**ACTION ITEM:** Please copy out every line of the data word for word.

++++ GIVEN DATA ++++

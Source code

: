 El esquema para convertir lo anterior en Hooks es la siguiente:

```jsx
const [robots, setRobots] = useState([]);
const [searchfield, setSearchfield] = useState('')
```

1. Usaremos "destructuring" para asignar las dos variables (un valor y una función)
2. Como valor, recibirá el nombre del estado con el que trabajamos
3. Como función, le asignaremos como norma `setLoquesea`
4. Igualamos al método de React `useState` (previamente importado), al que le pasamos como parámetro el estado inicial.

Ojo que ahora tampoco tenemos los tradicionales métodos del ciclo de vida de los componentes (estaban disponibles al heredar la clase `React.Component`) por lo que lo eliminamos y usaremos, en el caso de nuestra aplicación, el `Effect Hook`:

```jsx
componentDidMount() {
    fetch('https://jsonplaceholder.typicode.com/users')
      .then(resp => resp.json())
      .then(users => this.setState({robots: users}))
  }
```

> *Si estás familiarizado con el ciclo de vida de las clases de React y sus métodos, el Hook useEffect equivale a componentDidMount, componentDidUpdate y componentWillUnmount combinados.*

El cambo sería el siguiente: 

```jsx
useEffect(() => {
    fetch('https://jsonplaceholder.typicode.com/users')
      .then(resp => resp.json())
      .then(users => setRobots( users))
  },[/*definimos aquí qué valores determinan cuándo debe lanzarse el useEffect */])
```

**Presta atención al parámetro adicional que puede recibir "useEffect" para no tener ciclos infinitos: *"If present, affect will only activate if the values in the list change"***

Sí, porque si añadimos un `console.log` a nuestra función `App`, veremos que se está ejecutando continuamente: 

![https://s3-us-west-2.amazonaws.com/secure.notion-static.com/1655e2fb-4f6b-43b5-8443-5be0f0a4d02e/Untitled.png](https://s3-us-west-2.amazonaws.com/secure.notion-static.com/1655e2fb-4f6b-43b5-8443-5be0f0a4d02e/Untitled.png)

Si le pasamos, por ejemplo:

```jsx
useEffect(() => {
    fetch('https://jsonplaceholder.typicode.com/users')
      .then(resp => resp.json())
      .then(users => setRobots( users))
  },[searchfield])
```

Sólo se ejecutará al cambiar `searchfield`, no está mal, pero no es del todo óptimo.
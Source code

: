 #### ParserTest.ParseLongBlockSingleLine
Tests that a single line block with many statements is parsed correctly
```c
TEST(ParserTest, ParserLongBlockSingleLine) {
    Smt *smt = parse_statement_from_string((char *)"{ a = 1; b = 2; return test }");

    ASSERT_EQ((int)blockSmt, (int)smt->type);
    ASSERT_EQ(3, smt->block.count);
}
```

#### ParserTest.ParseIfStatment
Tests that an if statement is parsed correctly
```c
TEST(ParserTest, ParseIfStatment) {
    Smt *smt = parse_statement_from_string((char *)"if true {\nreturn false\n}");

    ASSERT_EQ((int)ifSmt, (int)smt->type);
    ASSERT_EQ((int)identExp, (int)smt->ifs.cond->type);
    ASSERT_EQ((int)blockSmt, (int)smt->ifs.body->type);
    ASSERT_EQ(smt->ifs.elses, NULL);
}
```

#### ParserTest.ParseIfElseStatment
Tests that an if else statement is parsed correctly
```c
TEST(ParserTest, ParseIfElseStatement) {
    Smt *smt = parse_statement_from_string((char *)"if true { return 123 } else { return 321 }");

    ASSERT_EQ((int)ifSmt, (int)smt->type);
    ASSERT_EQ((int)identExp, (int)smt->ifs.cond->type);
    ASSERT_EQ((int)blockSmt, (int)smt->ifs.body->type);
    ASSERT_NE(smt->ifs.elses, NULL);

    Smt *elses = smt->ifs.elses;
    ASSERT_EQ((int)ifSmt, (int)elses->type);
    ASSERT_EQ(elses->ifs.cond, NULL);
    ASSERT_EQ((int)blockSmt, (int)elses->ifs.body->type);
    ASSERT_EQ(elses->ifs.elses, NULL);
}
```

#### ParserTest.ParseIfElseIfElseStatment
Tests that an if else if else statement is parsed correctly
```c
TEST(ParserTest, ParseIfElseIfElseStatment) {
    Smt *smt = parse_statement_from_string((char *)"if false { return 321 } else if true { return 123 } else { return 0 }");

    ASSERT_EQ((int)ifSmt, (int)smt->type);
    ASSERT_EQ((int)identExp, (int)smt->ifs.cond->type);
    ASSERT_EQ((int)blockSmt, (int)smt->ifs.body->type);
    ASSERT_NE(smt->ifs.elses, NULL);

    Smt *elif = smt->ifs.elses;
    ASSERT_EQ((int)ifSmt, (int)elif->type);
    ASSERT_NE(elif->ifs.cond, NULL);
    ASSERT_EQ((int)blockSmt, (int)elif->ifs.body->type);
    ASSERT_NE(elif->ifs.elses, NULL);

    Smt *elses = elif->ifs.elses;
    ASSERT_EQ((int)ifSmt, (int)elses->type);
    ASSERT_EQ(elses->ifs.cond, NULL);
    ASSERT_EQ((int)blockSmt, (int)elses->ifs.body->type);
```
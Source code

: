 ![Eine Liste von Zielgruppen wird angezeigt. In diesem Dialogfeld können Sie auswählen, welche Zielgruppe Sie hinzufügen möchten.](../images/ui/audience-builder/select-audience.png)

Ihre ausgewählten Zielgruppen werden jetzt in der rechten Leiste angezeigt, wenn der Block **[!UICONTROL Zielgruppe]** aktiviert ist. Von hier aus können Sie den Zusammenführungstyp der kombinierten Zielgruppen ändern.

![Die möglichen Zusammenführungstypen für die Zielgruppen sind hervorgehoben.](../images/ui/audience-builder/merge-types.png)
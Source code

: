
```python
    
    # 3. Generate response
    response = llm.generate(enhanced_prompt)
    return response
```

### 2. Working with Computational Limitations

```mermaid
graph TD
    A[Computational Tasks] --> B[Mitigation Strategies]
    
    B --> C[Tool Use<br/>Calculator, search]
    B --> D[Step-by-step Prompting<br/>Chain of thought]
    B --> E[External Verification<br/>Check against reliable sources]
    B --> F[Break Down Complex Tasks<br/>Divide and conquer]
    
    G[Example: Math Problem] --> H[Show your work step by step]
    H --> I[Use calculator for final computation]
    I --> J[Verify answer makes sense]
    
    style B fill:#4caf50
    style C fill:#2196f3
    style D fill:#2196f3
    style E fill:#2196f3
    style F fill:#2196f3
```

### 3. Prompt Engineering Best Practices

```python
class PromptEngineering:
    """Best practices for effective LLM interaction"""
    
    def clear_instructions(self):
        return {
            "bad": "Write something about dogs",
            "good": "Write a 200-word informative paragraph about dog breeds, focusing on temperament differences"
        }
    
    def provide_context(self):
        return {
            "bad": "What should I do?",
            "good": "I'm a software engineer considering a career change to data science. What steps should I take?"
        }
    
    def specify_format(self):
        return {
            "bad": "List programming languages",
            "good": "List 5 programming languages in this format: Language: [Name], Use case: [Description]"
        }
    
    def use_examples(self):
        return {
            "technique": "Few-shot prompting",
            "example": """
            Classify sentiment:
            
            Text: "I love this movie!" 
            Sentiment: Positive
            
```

++++

**FINISHED EXERCISE:**
Source code

: El esquema para convertir lo anterior en Hooks es la siguiente:

```jsx
const [robots, setRobots] = useState([]);
const [searchfield, setSearchfield] = useState('')
```

1. Usaremos "destructuring" para asignar las dos variables (un valor y una función)
2. Como valor, recibirá el nombre del estado con el que trabajamos
3. Como función, le asignaremos como norma `setLoquesea`
4. Igualamos al método de React `useState` (previamente importado), al que le pasamos como parámetro el estado inicial.

Ojo que ahora tampoco tenemos los tradicionales métodos del ciclo de vida de los componentes (estaban disponibles al heredar la clase `React.Component`) por lo que lo eliminamos y usaremos, en el caso de nuestra aplicación, el `Effect Hook`:

```jsx
componentDidMount() {
    fetch('https://jsonplaceholder.typicode.com/users')
      .then(resp => resp.json())
      .then(users => this.setState({robots: users}))
  }
```

> *Si estás familiarizado con el ciclo de vida de las clases de React y sus métodos, el Hook useEffect equivale a componentDidMount, componentDidUpdate y componentWillUnmount combinados.*

El cambo sería el siguiente: 

```jsx
useEffect(() => {
    fetch('https://jsonplaceholder.typicode.com/users')
      .then(resp => resp.json())
      .then(users => setRobots( users))
  },[/*definimos aquí qué valores determinan cuándo debe lanzarse el useEffect */])
```

**Presta atención al parámetro adicional que puede recibir "useEffect" para no tener ciclos infinitos: *"If present, affect will only activate if the values in the list change"***

Sí, porque si añadimos un `console.log` a nuestra función `App`, veremos que se está ejecutando continuamente: 

![https://s3-us-west-2.amazonaws.com/secure.notion-static.com/1655e2fb-4f6b-43b5-8443-5be0f0a4d02e/Untitled.png](https://s3-us-west-2.amazonaws.com/secure.notion-static.com/1655e2fb-4f6b-43b5-8443-5be0f0a4d02e/Untitled.png)

Si le pasamos, por ejemplo:

```jsx
useEffect(() => {
    fetch('https://jsonplaceholder.typicode.com/users')
      .then(resp => resp.json())
      .then(users => setRobots( users))
  },[searchfield])
```

Sólo se ejecutará al cambiar `searchfield`, no está mal, pero no es del todo óptimo.
Source code

: #### ParserTest.ParseLongBlockSingleLine
Tests that a single line block with many statements is parsed correctly
```c
TEST(ParserTest, ParserLongBlockSingleLine) {
    Smt *smt = parse_statement_from_string((char *)"{ a = 1; b = 2; return test }");

    ASSERT_EQ((int)blockSmt, (int)smt->type);
    ASSERT_EQ(3, smt->block.count);
}
```

#### ParserTest.ParseIfStatment
Tests that an if statement is parsed correctly
```c
TEST(ParserTest, ParseIfStatment) {
    Smt *smt = parse_statement_from_string((char *)"if true {\nreturn false\n}");

    ASSERT_EQ((int)ifSmt, (int)smt->type);
    ASSERT_EQ((int)identExp, (int)smt->ifs.cond->type);
    ASSERT_EQ((int)blockSmt, (int)smt->ifs.body->type);
    ASSERT_EQ(smt->ifs.elses, NULL);
}
```

#### ParserTest.ParseIfElseStatment
Tests that an if else statement is parsed correctly
```c
TEST(ParserTest, ParseIfElseStatement) {
    Smt *smt = parse_statement_from_string((char *)"if true { return 123 } else { return 321 }");

    ASSERT_EQ((int)ifSmt, (int)smt->type);
    ASSERT_EQ((int)identExp, (int)smt->ifs.cond->type);
    ASSERT_EQ((int)blockSmt, (int)smt->ifs.body->type);
    ASSERT_NE(smt->ifs.elses, NULL);

    Smt *elses = smt->ifs.elses;
    ASSERT_EQ((int)ifSmt, (int)elses->type);
    ASSERT_EQ(elses->ifs.cond, NULL);
    ASSERT_EQ((int)blockSmt, (int)elses->ifs.body->type);
    ASSERT_EQ(elses->ifs.elses, NULL);
}
```

#### ParserTest.ParseIfElseIfElseStatment
Tests that an if else if else statement is parsed correctly
```c
TEST(ParserTest, ParseIfElseIfElseStatment) {
    Smt *smt = parse_statement_from_string((char *)"if false { return 321 } else if true { return 123 } else { return 0 }");

    ASSERT_EQ((int)ifSmt, (int)smt->type);
    ASSERT_EQ((int)identExp, (int)smt->ifs.cond->type);
    ASSERT_EQ((int)blockSmt, (int)smt->ifs.body->type);
    ASSERT_NE(smt->ifs.elses, NULL);

    Smt *elif = smt->ifs.elses;
    ASSERT_EQ((int)ifSmt, (int)elif->type);
    ASSERT_NE(elif->ifs.cond, NULL);
    ASSERT_EQ((int)blockSmt, (int)elif->ifs.body->type);
    ASSERT_NE(elif->ifs.elses, NULL);

    Smt *elses = elif->ifs.elses;
    ASSERT_EQ((int)ifSmt, (int)elses->type);
    ASSERT_EQ(elses->ifs.cond, NULL);
    ASSERT_EQ((int)blockSmt, (int)elses->ifs.body->type);
```
Source code

: ![Eine Liste von Zielgruppen wird angezeigt. In diesem Dialogfeld können Sie auswählen, welche Zielgruppe Sie hinzufügen möchten.](../images/ui/audience-builder/select-audience.png)

Ihre ausgewählten Zielgruppen werden jetzt in der rechten Leiste angezeigt, wenn der Block **[!UICONTROL Zielgruppe]** aktiviert ist. Von hier aus können Sie den Zusammenführungstyp der kombinierten Zielgruppen ändern.

![Die möglichen Zusammenführungstypen für die Zielgruppen sind hervorgehoben.](../images/ui/audience-builder/merge-types.png)
Source code

:
```python
    
    # 3. Generate response
    response = llm.generate(enhanced_prompt)
    return response
```

### 2. Working with Computational Limitations

```mermaid
graph TD
    A[Computational Tasks] --> B[Mitigation Strategies]
    
    B --> C[Tool Use<br/>Calculator, search]
    B --> D[Step-by-step Prompting<br/>Chain of thought]
    B --> E[External Verification<br/>Check against reliable sources]
    B --> F[Break Down Complex Tasks<br/>Divide and conquer]
    
    G[Example: Math Problem] --> H[Show your work step by step]
    H --> I[Use calculator for final computation]
    I --> J[Verify answer makes sense]
    
    style B fill:#4caf50
    style C fill:#2196f3
    style D fill:#2196f3
    style E fill:#2196f3
    style F fill:#2196f3
```

### 3. Prompt Engineering Best Practices

```python
class PromptEngineering:
    """Best practices for effective LLM interaction"""
    
    def clear_instructions(self):
        return {
            "bad": "Write something about dogs",
            "good": "Write a 200-word informative paragraph about dog breeds, focusing on temperament differences"
        }
    
    def provide_context(self):
        return {
            "bad": "What should I do?",
            "good": "I'm a software engineer considering a career change to data science. What steps should I take?"
        }
    
    def specify_format(self):
        return {
            "bad": "List programming languages",
            "good": "List 5 programming languages in this format: Language: [Name], Use case: [Description]"
        }
    
    def use_examples(self):
        return {
            "technique": "Few-shot prompting",
            "example": """
            Classify sentiment:
            
            Text: "I love this movie!" 
            Sentiment: Positive
            
```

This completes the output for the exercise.